For those of you who read my wifes blog,(http://fortheroadlesstraveled.blogspot.com/) youll know that my grandma Dinna was just laid to rest. She was, to say the least, an amazing woman. Both her and my grandfather Art Madsen, were some of the first pioneers in the Quetico region of Ontario. Thats a rather large area just north of Minnesota, filled with literally hundreds of lakes and islands. My grandfather was one of the original park rangers in that area, back when that didnt just mean someone you bought your fishing license from. They had "beats" they patrolled by dogsled, snowshoe, canoe and on foot. Both my grandparents built airplanes in WWII, the big bombers, they hunted, trapped, fished, survived and thrived in the wilderness. My grandpa built his first permanent cabin on Red Pine Island, on Big Saganaga Lake. It almost straddles the Canada/US border. You could throw a rock from the shore and hit the US. (some of you might want to do that, I dunno).
My grandmother married Art in 1946 and they started a family out in the Canadian wilderness. Most people now-days wouldnt, or couldnt even fathom doing such a thing. How could they survive without hospitals, TV, cellphones and starbucks? HOW!? Survive they did, though not without tragedy. My mother was the second oldest of 6 kids, Chris, Sandy (mom) Helen-Sue (the snowshoe baby, my grandmother hiked over the frozen lake the winter she was born to meet my grandfather during a snowstorm to get to the hospital...what?? yes.) Dave, Judy and Chucky. Chucky drowned when he was almost 3..something I remember my grandfather ALWAYS telling us about when we didnt wear our life jackets around camp. Life there was hard...but good.

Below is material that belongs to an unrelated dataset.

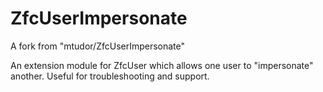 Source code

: ZfcUserImpersonate
==================

A fork from "mtudor/ZfcUserImpersonate"

An extension module for ZfcUser which allows one user to "impersonate" another. Useful for troubleshooting and support.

My grandparents built many more cabins together and started Camp Sagonto together, one of the first fishing resorts in that area. I spent many of my summers there growing up, always loving my time there. Being able to swim and run around in the woods as a child is something I will never forget. Theres something to be said about that kind of lifestyle. Living off the land out of necessity. People who look down on hunters and hunting have no idea what that is like, having to feed your family off whatever you can get sometimes...bears, deer, moose, beaver..whatever it takes.
My grandfather died on July 26, 2000. He was 8 days away from turning 96. Almost right up to his death, he was still cutting wood, repairing roofs, running his trap line and fishing. He would walk everyday for exercise, and I remember, everytime we would visit he would always check our arms and make us flex to see how much theyd grown. My grandfather was a man of extreme honor, moral character and honesty. He was always trying to teach us kids stuff, and most of the time I didnt care to listen or wasnt interested. When he died I battled with much remorse on that fact. But looking back on his life now that Im older, I can learn from it and I can only hope Im even half the man my grandfather was. His grave isnt even marked, but for some reason that seems fitting to me. He was a legend in his own right, but never looked for recognition. Just the right thing.
I hadnt seen my grandmother since my grandpas funeral. Either thru circumstance or excuse I wasnt able to go visit her. Not that living in Alaska during that time made it all that easy...but it was still doable. My grandmother was equaly as strong in character as my grandfather. Her twinkling eyes and laugh warmed your heart like nothing else, and her STRONG, bear-like hug made you forget you just did something stupid. She was almost larger than life even tho she was maybe 5 foot nothing. Her stories could fill volumes of books, and probly sell very very well.
Having not seen my grandma in so long, let alone most of my family, really made me remember where I came from. Its sad that things that were such a huge part of your life in the past, so easily fade into the background after, really, some very short years. Yes theres alot in my life that has changed since then, but really, it wasnt that long of a time.
Standing by my grandmothers grave on friday, the cold wind blowing and looking around at the tearful faces, made me come back to that place.
The lake.
It will forever be part of my families legacy, and I hope one day I can bring my children there.

I love you grandma and grandpa...and I cant wait to see you again.

2 comments:

Unknown said...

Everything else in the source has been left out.